The scientific community was impressed and Rutherford was elected a Fellow of the Royal Society. In 1907, he was invited to take over the chair of physics at the University of Manchester, at the express wish of the outgoing Professor, Arthur Schuster. In 1909, Hans Geiger and Ernest Marsden, researchers working with Rutherford at Manchester, bombarded gold foil with alpha particles from helium nuclei. Most of the particles went straight through as expected but a few bounced back. Rutherford was astounded, remarking: 'It was as though you had fired a fifteen-inch shell at a piece of tissue paper and it had bounced back and hit you.'
In 1911, to explain this, Rutherford proposed a new structure for the atom. He imagined the atom as a miniature solar system with a nucleus at its centre and electrons orbiting around. Although the nucleus was only a million-millionth the volume of the atom, it had over 99.9% of the mass. The nucleus also had a positive electric charge to balance the negative electric charge of the electrons around it. Rutherford was knighted in the 1914 New Year’s Honours List.
Work on radiation ceased during the First World War and Rutherford led the Allied research into the detection of submarines. However, in 1917 Rutherford and his technician, William Kay, set up an experiment using alpha particles as projectiles with which to hit nitrogen atoms. In a long series of exhausting tests, they showed that the result was the liberation of the nucleus of a hydrogen atom. Rutherford had achieved the transmutation of one element into another. Surprisingly, there was very little interest in either the scientific or popular press when he published his results in 1919.

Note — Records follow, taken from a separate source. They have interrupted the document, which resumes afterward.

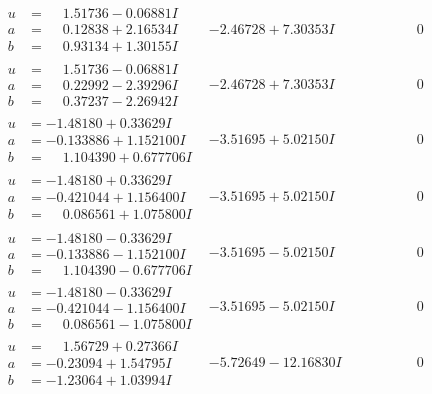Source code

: \documentclass[1p]{elsarticle_modified}
\theoremstyle{definition}
\begin{document}
$$\begin{array}{c|c|c}
\begin{aligned}
u &= \phantom{-}1.51736 - 0.06881 I \\
a &= \phantom{-}0.12838 + 2.16534 I \\
b &= \phantom{-}0.93134 + 1.30155 I\end{aligned}
 & -2.46728 + 7.30353 I & \phantom{-0.000000 } 0 \\ \hline\begin{aligned}
u &= \phantom{-}1.51736 - 0.06881 I \\
a &= \phantom{-}0.22992 - 2.39296 I \\
b &= \phantom{-}0.37237 - 2.26942 I\end{aligned}
 & -2.46728 + 7.30353 I & \phantom{-0.000000 } 0 \\ \hline\begin{aligned}
u &= -1.48180 + 0.33629 I \\
a &= -0.133886 + 1.152100 I \\
b &= \phantom{-}1.104390 + 0.677706 I\end{aligned}
 & -3.51695 + 5.02150 I & \phantom{-0.000000 } 0 \\ \hline\begin{aligned}
u &= -1.48180 + 0.33629 I \\
a &= -0.421044 + 1.156400 I \\
b &= \phantom{-}0.086561 + 1.075800 I\end{aligned}
 & -3.51695 + 5.02150 I & \phantom{-0.000000 } 0 \\ \hline\begin{aligned}
u &= -1.48180 - 0.33629 I \\
a &= -0.133886 - 1.152100 I \\
b &= \phantom{-}1.104390 - 0.677706 I\end{aligned}
 & -3.51695 - 5.02150 I & \phantom{-0.000000 } 0 \\ \hline\begin{aligned}
u &= -1.48180 - 0.33629 I \\
a &= -0.421044 - 1.156400 I \\
b &= \phantom{-}0.086561 - 1.075800 I\end{aligned}
 & -3.51695 - 5.02150 I & \phantom{-0.000000 } 0 \\ \hline\begin{aligned}
u &= \phantom{-}1.56729 + 0.27366 I \\
a &= -0.23094 + 1.54795 I \\
b &= -1.23064 + 1.03994 I\end{aligned}
 & -5.72649 - 12.16830 I & \phantom{-0.000000 } 0 \\ \hline\begin{aligned}

\end{aligned}
\end{array}$$
\end{document}
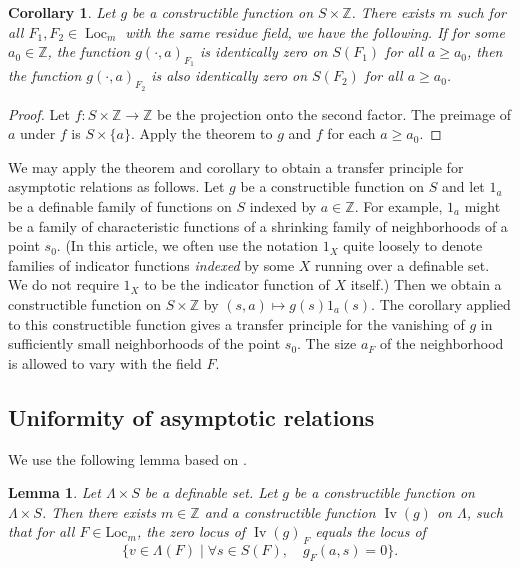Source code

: \documentclass[12pt]{amsart}
\newcommand{\op}[1]{\operatorname{#1}}
\newcommand{\ring}[1]{{\mathbb #1}}
\newcommand{\locus}[1]{\op{Iv}(#1)}
\newcommand{\Loc}{\mathrm{Loc}}
\theoremstyle{plain}
\newtheorem{lem}[thm]{Lemma}
\newtheorem{cor}[thm]{Corollary}
\theoremstyle{definition}
\begin{document}
\begin{cor}\label{cor:12} 
  Let $g$ be a constructible function on $S\times\ring{Z}$.  There
  exists $m$ such for all $F_1,F_2\in\op{Loc}_m$ with the same residue
  field, we have the following.  If for some $a_0\in\ring{Z}$, the
  function $g(\cdot,a)_{F_1}$ is identically zero on $S(F_1)$ for all
  $a\ge a_0$, then the function $g(\cdot,a)_{F_2}$ is also identically
  zero on $S(F_2)$ for all $a\ge a_0$.
\end{cor}

\begin{proof} Let $f:S\times \ring{Z}\to\ring{Z}$ be the projection
  onto the second factor.  The preimage of $a$ under $f$ is
  $S\times\{a\}$.  Apply the theorem to $g$ and $f$ for each $a\ge
  a_0$.
\end{proof}

We may apply the theorem and corollary to obtain a transfer principle
for asymptotic relations as follows.  Let $g$ be a constructible
function on $S$ and let $1_a$ be a definable family of functions on
$S$ indexed by $a\in\ring{Z}$.  For example, $1_a$ might be a family
of characteristic functions of a shrinking family of neighborhoods of
a point $s_0$.  (In this article, we often use the notation $1_X$
quite loosely to denote families of indicator functions {\it indexed}
by some $X$ running over a definable set. We do not require $1_X$ to
be the indicator function of $X$ itself.)  Then we obtain a
constructible function on $S\times\ring{Z}$ by $(s,a)\mapsto
g(s)1_a(s)$.  The corollary applied to this constructible function
gives a transfer principle for the vanishing of $g$ in sufficiently
small neighborhoods of the point $s_0$.  The size $a_F$ of the
neighborhood is allowed to vary with the field $F$.

\subsection{Uniformity of asymptotic relations}

We use the following lemma based on \cite[Th 4.4.4]{CGH}.

\begin{lem}  
  Let $\Lambda\times S$ be a definable set.  Let $g$ be a
  constructible function on $\Lambda\times S$.  Then there exists
  $m\in\ring{Z}$ and a constructible function $\locus{g}$ on $\Lambda$,
  such that for all $F\in\Loc_m$, the zero locus of $\locus{g}_{\,F}$
  equals the locus of
\[
\{v\in \Lambda(F)\mid \forall s\in S(F),\quad g_F(a,s)=0\}.
\]
\end{lem}
\end{document}
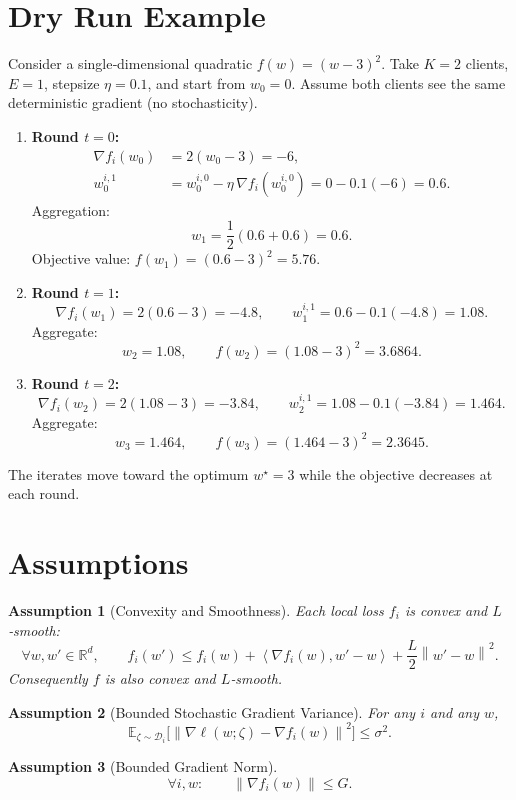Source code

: \documentclass{article}
\newtheorem{assumption}{Assumption}
\newcommand{\E}{\mathbb{E}}
\newcommand{\R}{\mathbb{R}}
\newcommand{\norm}[1]{\left\lVert #1 \right\rVert}
\newcommand{\inner}[2]{\left\langle #1, #2 \right\rangle}
\newcommand{\grad}{\nabla}
\begin{document}
\section*{Dry Run Example}
Consider a single‑dimensional quadratic $f(w)=(w-3)^2$.
Take $K=2$ clients, $E=1$, stepsize $\eta=0.1$, and start from $w_0=0$.
Assume both clients see the same deterministic gradient (no stochasticity).

\begin{enumerate}[label=\arabic*.]
\item \textbf{Round $t=0$:}
\begin{align*}
\grad f_i(w_0)&=2(w_0-3) = -6,\\
w_{0}^{i,1}&=w_{0}^{i,0}-\eta\,\grad f_i(w_{0}^{i,0})
            =0-0.1(-6)=0.6 .
\end{align*}
Aggregation:
\[
w_1=\frac{1}{2}(0.6+0.6)=0.6 .
\]
Objective value: $f(w_1)=(0.6-3)^2=5.76$.

\item \textbf{Round $t=1$:}
\[
\grad f_i(w_1)=2(0.6-3)=-4.8,\qquad
w_{1}^{i,1}=0.6-0.1(-4.8)=1.08 .
\]
Aggregate:
\[
w_2=1.08,\qquad f(w_2)=(1.08-3)^2=3.6864 .
\]

\item \textbf{Round $t=2$:}
\[
\grad f_i(w_2)=2(1.08-3)=-3.84,\qquad
w_{2}^{i,1}=1.08-0.1(-3.84)=1.464 .
\]
Aggregate:
\[
w_3=1.464,\qquad f(w_3)=(1.464-3)^2=2.3645 .
\]
\end{enumerate}
The iterates move toward the optimum $w^\star=3$ while the objective decreases at each round.

\newpage
\section*{Assumptions}
\begin{assumption}[Convexity and Smoothness]\label{as:convexsmooth}
Each local loss $f_i$ is convex and $L$‑smooth:
\[
\forall w,w'\in\R^d,\qquad
f_i(w')\le f_i(w)+\inner{\grad f_i(w)}{w'-w}+\frac{L}{2}\norm{w'-w}^2 .
\]
Consequently $f$ is also convex and $L$‑smooth.
\end{assumption}

\begin{assumption}[Bounded Stochastic Gradient Variance]\label{as:variance}
For any $i$ and any $w$,
\[
\E_{\zeta\sim\mathcal D_i}\!\bigl[\norm{ \grad\ell(w;\zeta)-\grad f_i(w)}^2\bigr]\le\sigma^2 .
\]
\end{assumption}

\begin{assumption}[Bounded Gradient Norm]\label{as:boundedgrad}
\[
\forall i,w:\qquad \norm{\grad f_i(w)}\le G .
\]
\end{assumption}
\end{document}
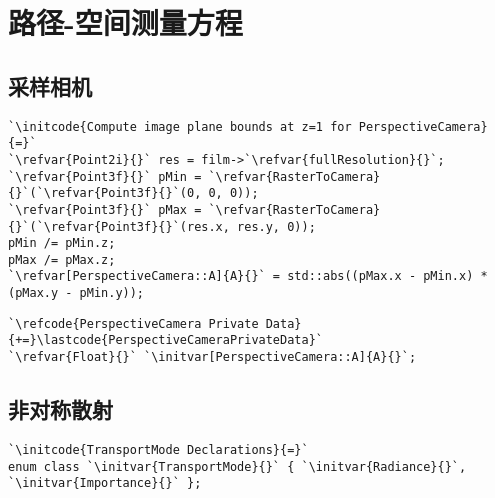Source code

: \section{路径-空间测量方程}\label{sec:路径-空间测量方程}

\subsection{采样相机}\label{sub:采样相机2}
\begin{lstlisting}
`\initcode{Compute image plane bounds at z=1 for PerspectiveCamera}{=}`
`\refvar{Point2i}{}` res = film->`\refvar{fullResolution}{}`;
`\refvar{Point3f}{}` pMin = `\refvar{RasterToCamera}{}`(`\refvar{Point3f}{}`(0, 0, 0));
`\refvar{Point3f}{}` pMax = `\refvar{RasterToCamera}{}`(`\refvar{Point3f}{}`(res.x, res.y, 0));
pMin /= pMin.z;
pMax /= pMax.z;
`\refvar[PerspectiveCamera::A]{A}{}` = std::abs((pMax.x - pMin.x) * (pMax.y - pMin.y));
\end{lstlisting}
\begin{lstlisting}
`\refcode{PerspectiveCamera Private Data}{+=}\lastcode{PerspectiveCameraPrivateData}`
`\refvar{Float}{}` `\initvar[PerspectiveCamera::A]{A}{}`;
\end{lstlisting}
\subsection{非对称散射}\label{sub:非对称散射}
\begin{lstlisting}
`\initcode{TransportMode Declarations}{=}`
enum class `\initvar{TransportMode}{}` { `\initvar{Radiance}{}`, `\initvar{Importance}{}` };
\end{lstlisting}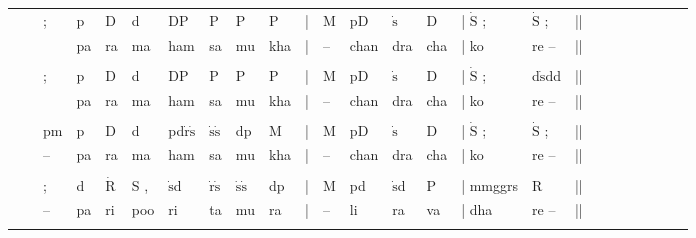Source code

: \documentclass[12pt]{article}
\newcommand*\od[1]{\mathrm{\dot{#1}}}
\begin{document}
\begin{tabu}{l l l l l l l l l l l l l l l l l l l l l l l l l }

&&; &p&D&d&DP&P&P&P&|&M& pD&$\od{s}$&D&| $\od{S}$ ;&$\od{S}$ ;&||\\
\rowfont{\scriptsize}&& &pa&ra&ma&ham &sa&mu&kha&|&--&chan&dra& cha&| ko&re --&||\\
\\
&&; &p&D&d&DP&P&P&P&|&M& pD&$\od{s}$&D&| $\od{S}$ ;&d$\od{s}$dd&||\\
\rowfont{\scriptsize}&& &pa&ra&ma&ham &sa&mu&kha&|&--&chan&dra& cha&| ko&re --&||\\
\\
&&pm &p&D&d&pd$\od{r}$$\od{s}$&$\od{s}$$\od{s}$&dp&M&|&M& pD&$\od{s}$&D&| $\od{S}$ ;&$\od{S}$ ;&||\\
\rowfont{\scriptsize}&&--&pa&ra&ma&ham &sa&mu&kha&|&--&chan&dra& cha&| ko&re --&||\\
\\
&&; &d&$\od{R}$&S ,&$\od{s}$d&$\od{r}$$\od{s}$&$\od{s}$$\od{s}$&dp&|&M& pd &$\od{s}$d&P&| mmggrs&R&||\\
\rowfont{\scriptsize}&&--&pa&ri&poo&ri &ta&mu&ra&|&--&li&ra& va&| dha&re --&||\\
\\

\end{tabu}
\end{document}
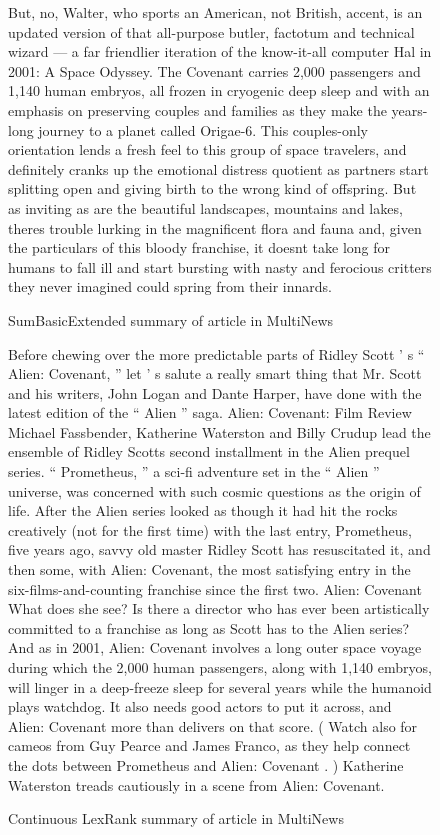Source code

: \documentclass[../writeup.tex]{subfiles}
\begin{document}
\begin{figure}[h]
{        But, no, Walter, who sports an American, not British, accent, is an updated version of that all-purpose butler, factotum and technical wizard — a far friendlier iteration of the know-it-all computer Hal in 2001: A Space Odyssey.
        The Covenant carries 2,000 passengers and 1,140 human embryos, all frozen in cryogenic deep sleep and with an emphasis on preserving couples and families as they make the years-long journey to a planet called Origae-6.
        This couples-only orientation lends a fresh feel to this group of space travelers, and definitely cranks up the emotional distress quotient as partners start splitting open and giving birth to the wrong kind of offspring.
        But as inviting as are the beautiful landscapes, mountains and lakes, theres trouble lurking in the magnificent flora and fauna and, given the particulars of this bloody franchise, it doesnt take long for humans to fall ill and start bursting with nasty and ferocious critters they never imagined could spring from their innards. }

    \caption{SumBasicExtended summary of article in MultiNews}
    \label{appendix:fig:summaries:sumbasic_multi}
\end{figure}


\begin{figure}[h]
    \centering
    {\small Before chewing over the more predictable parts of Ridley Scott ’ s “ Alien: Covenant, ” let ’ s salute a really smart thing that Mr. Scott and his writers, John Logan and Dante Harper, have done with the latest edition of the “ Alien ” saga. Alien: Covenant: Film Review Michael Fassbender, Katherine Waterston and Billy Crudup lead the ensemble of Ridley Scotts second installment in the Alien prequel series. “ Prometheus, ” a sci-fi adventure set in the “ Alien ” universe, was concerned with such cosmic questions as the origin of life. After the Alien series looked as though it had hit the rocks creatively (not for the first time) with the last entry, Prometheus, five years ago, savvy old master Ridley Scott has resuscitated it, and then some, with Alien: Covenant, the most satisfying entry in the six-films-and-counting franchise since the first two. Alien: Covenant What does she see? Is there a director who has ever been artistically committed to a franchise as long as Scott has to the Alien series? And as in 2001, Alien: Covenant involves a long outer space voyage during which the 2,000 human passengers, along with 1,140 embryos, will linger in a deep-freeze sleep for several years while the humanoid plays watchdog. It also needs good actors to put it across, and Alien: Covenant more than delivers on that score. ( Watch also for cameos from Guy Pearce and James Franco, as they help connect the dots between Prometheus and Alien: Covenant . ) Katherine Waterston treads cautiously in a scene from Alien: Covenant.}
    \caption{Continuous LexRank summary of article in MultiNews}
    \label{appendix:fig:summaries:lexrank_multi}
\end{figure}
\end{document}
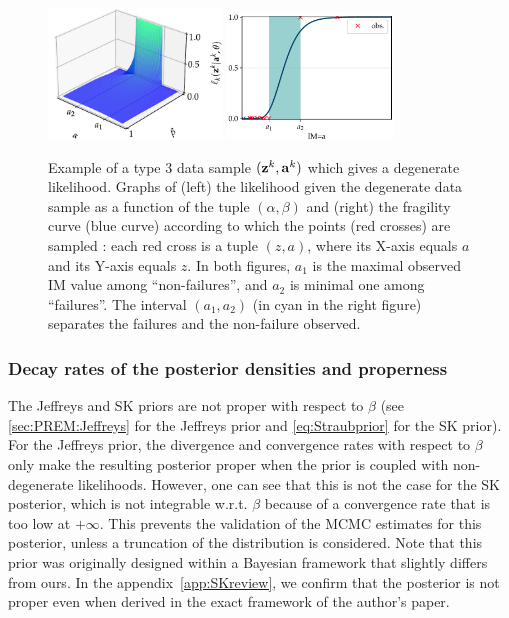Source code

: \begin{figure}[h]
    \centering
    \includegraphics[width=4.6cm]{figures/PREM/likelihood_degen.pdf}\qquad
    \includegraphics[width=4.44cm]{figures/PREM/degeneracy.pdf}
    \caption{{Example of a type 3 data sample $(\mathbf{z}^k,\mathbf{a}^k)$ which gives a degenerate likelihood. Graphs of (left) the likelihood given the degenerate data sample as a function of the tuple $(\alpha,\beta)$ and (right) the fragility curve (blue curve) according to which the points (red crosses) are sampled : each red cross is a tuple $(z,a)$, where its X-axis equals $a$ and its Y-axis equals $z$.}
    In both figures, $a_1$ is the maximal observed IM value among ``non-failures'', and $a_2$ is minimal one among ``failures''.
    The interval $(a_1,a_2)$ (in cyan in the right figure) separates the failures and the non-failure observed.
    }
    \label{fig:degenerate-frag}
\end{figure}




\subsubsection{Decay rates of the posterior densities and properness}


The Jeffreys and SK priors are not proper with respect to $\beta$ (see \cref{sec:PREM:Jeffreys} for the Jeffreys prior and \cref{eq:Straubprior} for the SK prior). For the Jeffreys prior, the divergence and convergence rates with respect to $\beta$ only make the resulting posterior proper when the prior is coupled with non-degenerate likelihoods. 
 However, one can see that this is not the case for the SK posterior, which is not integrable w.r.t. $\beta$ because of a convergence rate that is too low at $+\infty$. This prevents the validation of the MCMC estimates for this posterior, unless a truncation of the distribution is considered. %
 Note that this prior was originally designed within
a Bayesian framework that slightly differs from ours. In the appendix~\ref{app:SKreview}, we confirm that the posterior is not proper even when derived in the exact framework of the author's paper. %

Soon after, he moved to head the Cavendish Laboratory in Cambridge. There, he worked out ways of accelerating particles so that they could be used to explore the secret recesses of matter. He became President of the Royal Society in 1925 and Lord Rutherford in 1931. His researchers carried out further important work: in 1932, James Chadwick found the neutron, and John Cockroft and Ernest Walton transformed lithium atoms into helium by bombarding them with protons. By then, nuclear research was becoming an activity that required teams of researchers and highly specialised, expensive equipment.
Rutherford died suddenly on 19 October 1937 and was buried at Westminster Abbey.